California passed the strongest privacy law in America. A new survey finds companies -- including Google and Meta -- are violating it at industrial scale. Enforcement has been minimal. The Violations The Markup's April 2026 investigation found:
73% of major websites failed to honor "Do Not Sell My Personal Information" requests
Google secretly lobbied against consumer privacy bills while publicly staying neutral
Data brokers deliberately buried opt-out pages from search engines
California Delete Act passed but companies routinely ignore compliance deadlines
CPPA enforcement actions lagging with only 12 formal actions in 18 months The Industrial Scale Privacy violations are not occasional oversights.

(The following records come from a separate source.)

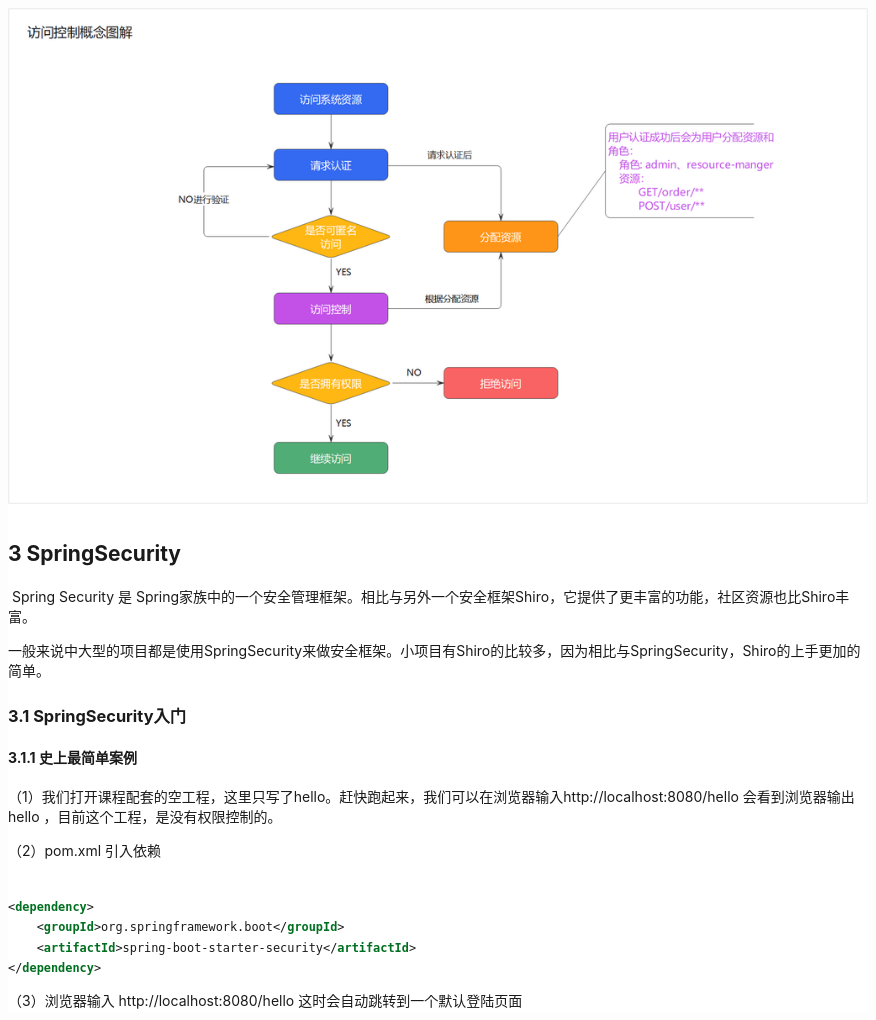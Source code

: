 ![](assets/1-7.png)

## 3 SpringSecurity

​ Spring Security 是 Spring家族中的一个安全管理框架。相比与另外一个安全框架Shiro，它提供了更丰富的功能，社区资源也比Shiro丰富。

​ 一般来说中大型的项目都是使用SpringSecurity来做安全框架。小项目有Shiro的比较多，因为相比与SpringSecurity，Shiro的上手更加的简单。

### 3.1  SpringSecurity入门

#### 3.1.1 史上最简单案例

（1）我们打开课程配套的空工程，这里只写了hello。赶快跑起来，我们可以在浏览器输入http://localhost:8080/hello 会看到浏览器输出
hello ，目前这个工程，是没有权限控制的。

（2）pom.xml 引入依赖

```xml

<dependency>
    <groupId>org.springframework.boot</groupId>
    <artifactId>spring-boot-starter-security</artifactId>
</dependency>
```

（3）浏览器输入 http://localhost:8080/hello  这时会自动跳转到一个默认登陆页面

They are engineered business practices: Intentionally complex opt-out procedures requiring 15+ clicks
Dark patterns steering users away from privacy settings
Third-party trackers loaded before consent is obtained
"Legitimate interest" claims bypassing explicit consent requirements This is consistent with what dark patterns research has documented across the industry. Companies do not accidentally violate privacy laws -- they design compliance out of the user experience. Why Nothing Happens The CPPA is underfunded, understaffed, and outmatched. With a $10M annual budget against companies with $100B+ market caps, fines are treated as cost of business. Until penalties scale with revenue, compliance is optional. What You Can Do Despite weak enforcement, the CCPA/CPRA gives California residents real rights -- if you exercise them. The California data broker opt-out tool can automate some of the process. The complete data deletion guide covers removal steps beyond California law. The FTC's 2026 strategic plan signals more aggressive federal enforcement, but progress remains slow. The law exists. The enforcement does not.